* **Requirement**
From the data below, retype exactly the lines starting with the one that contains "while ((rcv_len = recv(connsock, buf, sizeof(buf), 0))" and ending with the one that contains "act.sa_handler = chld_sig_handler;", both included.

* **Task inputs**

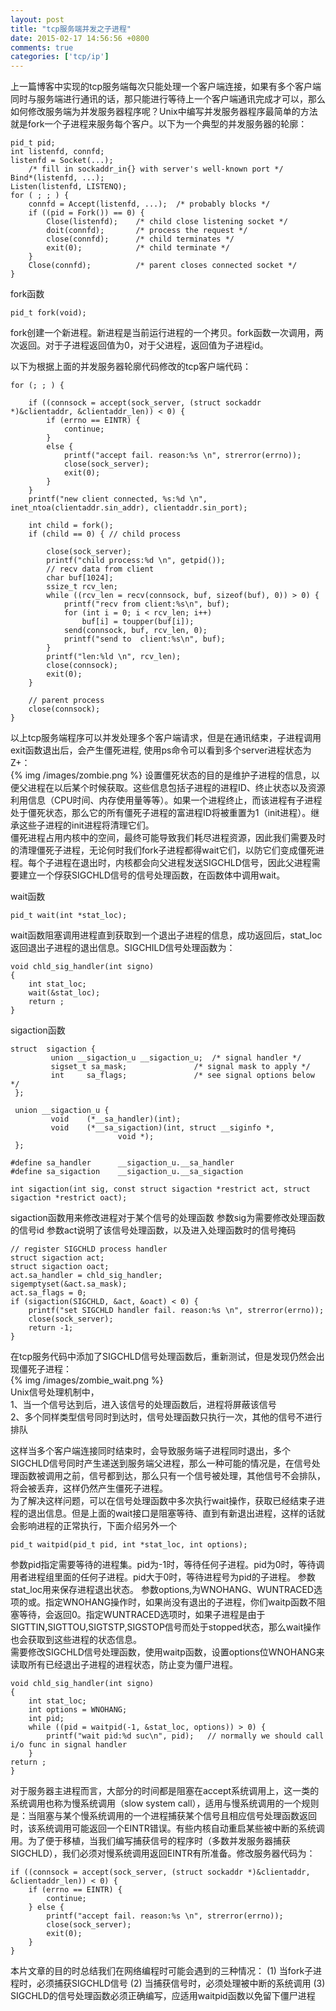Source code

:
 ```yaml
---
layout: post
title: "tcp服务端并发之子进程"
date: 2015-02-17 14:56:56 +0800
comments: true
categories: ['tcp/ip']
---
```

上一篇博客中实现的tcp服务端每次只能处理一个客户端连接，如果有多个客户端同时与服务端进行通讯的话，那只能进行等待上一个客户端通讯完成才可以，那么如何修改服务端为并发服务器程序呢？Unix中编写并发服务器程序最简单的方法就是fork一个子进程来服务每个客户。以下为一个典型的并发服务器的轮廓：

	pid_t pid;
	int listenfd, connfd;
	listenfd = Socket(...);
		/* fill in sockaddr_in{} with server's well-known port */
	Bind*(listenfd, ...);
	Listen(listenfd, LISTENQ);
	for ( ; ; ) {
		connfd = Accept(listenfd, ...);  /* probably blocks */
		if ((pid = Fork()) == 0) {
			Close(listenfd); 	/* child close listening socket */
			doit(connfd); 		/* process the request */
			close(connfd); 		/* child terminates */
			exit(0);			/* child terminate */
		}
		Close(connfd); 			/* parent closes connected socket */
	}

fork函数
	
	pid_t fork(void);

fork创建一个新进程。新进程是当前运行进程的一个拷贝。fork函数一次调用，两次返回。对于子进程返回值为0，对于父进程，返回值为子进程id。  

以下为根据上面的并发服务器轮廓代码修改的tcp客户端代码：

<!-- more -->

	for (; ; ) {

		if ((connsock = accept(sock_server, (struct sockaddr *)&clientaddr, &clientaddr_len)) < 0) {
			if (errno == EINTR) {
				continue;
			}
			else {
				printf("accept fail. reason:%s \n", strerror(errno));
				close(sock_server);
				exit(0);
			}
		}
		printf("new client connected, %s:%d \n", inet_ntoa(clientaddr.sin_addr), clientaddr.sin_port);

		int child = fork();
		if (child == 0) { // child process

			close(sock_server);
			printf("child process:%d \n", getpid());
			// recv data from client
			char buf[1024];
			ssize_t rcv_len;
			while ((rcv_len = recv(connsock, buf, sizeof(buf), 0)) > 0) {
				printf("recv from client:%s\n", buf);
				for (int i = 0; i < rcv_len; i++)
					buf[i] = toupper(buf[i]);
				send(connsock, buf, rcv_len, 0);
				printf("send to  client:%s\n", buf);
			}
			printf("len:%ld \n", rcv_len);
			close(connsock);
			exit(0);
		}

		// parent process
		close(connsock);
	}
	
以上tcp服务端程序可以并发处理多个客户端请求，但是在通讯结束，子进程调用exit函数退出后，会产生僵死进程, 使用ps命令可以看到多个server进程状态为Z+：  
{% img /images/zombie.png %}
设置僵死状态的目的是维护子进程的信息，以便父进程在以后某个时候获取。这些信息包括子进程的进程ID、终止状态以及资源利用信息（CPU时间、内存使用量等等）。如果一个进程终止，而该进程有子进程处于僵死状态，那么它的所有僵死子进程的富进程ID将被重置为1（init进程）。继承这些子进程的init进程将清理它们。  
僵死进程占用内核中的空间，最终可能导致我们耗尽进程资源，因此我们需要及时的清理僵死子进程，无论何时我们fork子进程都得wait它们，以防它们变成僵死进程。每个子进程在退出时，内核都会向父进程发送SIGCHLD信号，因此父进程需要建立一个俘获SIGCHLD信号的信号处理函数，在函数体中调用wait。  

wait函数

	pid_t wait(int *stat_loc);
wait函数阻塞调用进程直到获取到一个退出子进程的信息，成功返回后，stat_loc返回退出子进程的退出信息。SIGCHILD信号处理函数为：

	void chld_sig_handler(int signo)
	{
        int stat_loc;
        wait(&stat_loc);
        return ;
   	}

sigaction函数
	
	struct  sigaction {
             union __sigaction_u __sigaction_u;  /* signal handler */
             sigset_t sa_mask;               /* signal mask to apply */
             int     sa_flags;               /* see signal options below */
     };

     union __sigaction_u {
             void    (*__sa_handler)(int);
             void    (*__sa_sigaction)(int, struct __siginfo *,
                            void *);
     };

	#define sa_handler      __sigaction_u.__sa_handler
    #define sa_sigaction    __sigaction_u.__sa_sigaction

	int sigaction(int sig, const struct sigaction *restrict act, struct sigaction *restrict oact);
sigaction函数用来修改进程对于某个信号的处理函数
参数sig为需要修改处理函数的信号id
参数act说明了该信号处理函数，以及进入处理函数时的信号掩码
	
	// register SIGCHLD process handler
    struct sigaction act;
    struct sigaction oact;
    act.sa_handler = chld_sig_handler;
    sigemptyset(&act.sa_mask);
    act.sa_flags = 0;
    if (sigaction(SIGCHLD, &act, &oact) < 0) {
    	printf("set SIGCHLD handler fail. reason:%s \n", strerror(errno));
    	close(sock_server);
    	return -1;
    }
在tcp服务代码中添加了SIGCHLD信号处理函数后，重新测试，但是发现仍然会出现僵死子进程：  
{% img /images/zombie_wait.png %}  
Unix信号处理机制中，  
1、当一个信号达到后，进入该信号的处理函数后，进程将屏蔽该信号   
2、多个同样类型信号同时到达时，信号处理函数只执行一次，其他的信号不进行排队

这样当多个客户端连接同时结束时，会导致服务端子进程同时退出，多个SIGCHLD信号同时产生递送到服务端父进程，那么一种可能的情况是，在信号处理函数被调用之前，信号都到达，那么只有一个信号被处理，其他信号不会排队，将会被丢弃，这样仍然产生僵死子进程。  
为了解决这样问题，可以在信号处理函数中多次执行wait操作，获取已经结束子进程的退出信息。但是上面的wait接口是阻塞等待、直到有新退出进程，这样的话就会影响进程的正常执行，下面介绍另外一个

	pid_t waitpid(pid_t pid, int *stat_loc, int options);

参数pid指定需要等待的进程集。pid为-1时，等待任何子进程。pid为0时，等待调用者进程组里面的任何子进程。pid大于0时，等待进程号为pid的子进程。
参数stat_loc用来保存进程退出状态。
参数options,为WNOHANG、WUNTRACED选项的或。指定WNOHANG操作时，如果尚没有退出的子进程，你们waitp函数不阻塞等待，会返回0。指定WUNTRACED选项时，如果子进程是由于SIGTTIN,SIGTTOU,SIGTSTP,SIGSTOP信号而处于stopped状态，那么wait操作也会获取到这些进程的状态信息。  
需要修改SIGCHLD信号处理函数，使用waitp函数，设置options位WNOHANG来读取所有已经退出子进程的进程状态，防止变为僵尸进程。  

	void chld_sig_handler(int signo)
	{
		int stat_loc;
		int options = WNOHANG;
		int pid;
		while ((pid = waitpid(-1, &stat_loc, options)) > 0) {
			printf("wait pid:%d suc\n", pid);	// normally we should call i/o func in signal handler
		}
	return ;
	}
	
对于服务器主进程而言，大部分的时间都是阻塞在accept系统调用上，这一类的系统调用也称为慢系统调用（slow system call），适用与慢系统调用的一个规则是：当阻塞与某个慢系统调用的一个进程捕获某个信号且相应信号处理函数返回时，该系统调用可能返回一个EINTR错误。有些内核自动重启某些被中断的系统调用。为了便于移植，当我们编写捕获信号的程序时（多数并发服务器捕获SIGCHLD），我们必须对慢系统调用返回EINTR有所准备。修改服务器代码为：  
	
	if ((connsock = accept(sock_server, (struct sockaddr *)&clientaddr, &clientaddr_len)) < 0) {
		if (errno == EINTR) {
			continue;
		} else {
			printf("accept fail. reason:%s \n", strerror(errno));
			close(sock_server);
			exit(0);
		}
	}

本片文章的目的时总结我们在网络编程时可能会遇到的三种情况：
(1) 当fork子进程时，必须捕获SIGCHLD信号
(2) 当捕获信号时，必须处理被中断的系统调用
(3) SIGCHLD的信号处理函数必须正确编写，应适用waitpid函数以免留下僵尸进程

* **Task response**
			while ((rcv_len = recv(connsock, buf, sizeof(buf), 0)) > 0) {
				printf("recv from client:%s\n", buf);
				for (int i = 0; i < rcv_len; i++)
					buf[i] = toupper(buf[i]);
				send(connsock, buf, rcv_len, 0);
				printf("send to  client:%s\n", buf);
			}
			printf("len:%ld \n", rcv_len);
			close(connsock);
			exit(0);
		}

		// parent process
		close(connsock);
	}
	
以上tcp服务端程序可以并发处理多个客户端请求，但是在通讯结束，子进程调用exit函数退出后，会产生僵死进程, 使用ps命令可以看到多个server进程状态为Z+：  
{% img /images/zombie.png %}
设置僵死状态的目的是维护子进程的信息，以便父进程在以后某个时候获取。这些信息包括子进程的进程ID、终止状态以及资源利用信息（CPU时间、内存使用量等等）。如果一个进程终止，而该进程有子进程处于僵死状态，那么它的所有僵死子进程的富进程ID将被重置为1（init进程）。继承这些子进程的init进程将清理它们。  
僵死进程占用内核中的空间，最终可能导致我们耗尽进程资源，因此我们需要及时的清理僵死子进程，无论何时我们fork子进程都得wait它们，以防它们变成僵死进程。每个子进程在退出时，内核都会向父进程发送SIGCHLD信号，因此父进程需要建立一个俘获SIGCHLD信号的信号处理函数，在函数体中调用wait。  

wait函数

	pid_t wait(int *stat_loc);
wait函数阻塞调用进程直到获取到一个退出子进程的信息，成功返回后，stat_loc返回退出子进程的退出信息。SIGCHILD信号处理函数为：

	void chld_sig_handler(int signo)
	{
        int stat_loc;
        wait(&stat_loc);
        return ;
   	}

sigaction函数
	
	struct  sigaction {
             union __sigaction_u __sigaction_u;  /* signal handler */
             sigset_t sa_mask;               /* signal mask to apply */
             int     sa_flags;               /* see signal options below */
     };

     union __sigaction_u {
             void    (*__sa_handler)(int);
             void    (*__sa_sigaction)(int, struct __siginfo *,
                            void *);
     };

	#define sa_handler      __sigaction_u.__sa_handler
    #define sa_sigaction    __sigaction_u.__sa_sigaction

	int sigaction(int sig, const struct sigaction *restrict act, struct sigaction *restrict oact);
sigaction函数用来修改进程对于某个信号的处理函数
参数sig为需要修改处理函数的信号id
参数act说明了该信号处理函数，以及进入处理函数时的信号掩码
	
	// register SIGCHLD process handler
    struct sigaction act;
    struct sigaction oact;
    act.sa_handler = chld_sig_handler;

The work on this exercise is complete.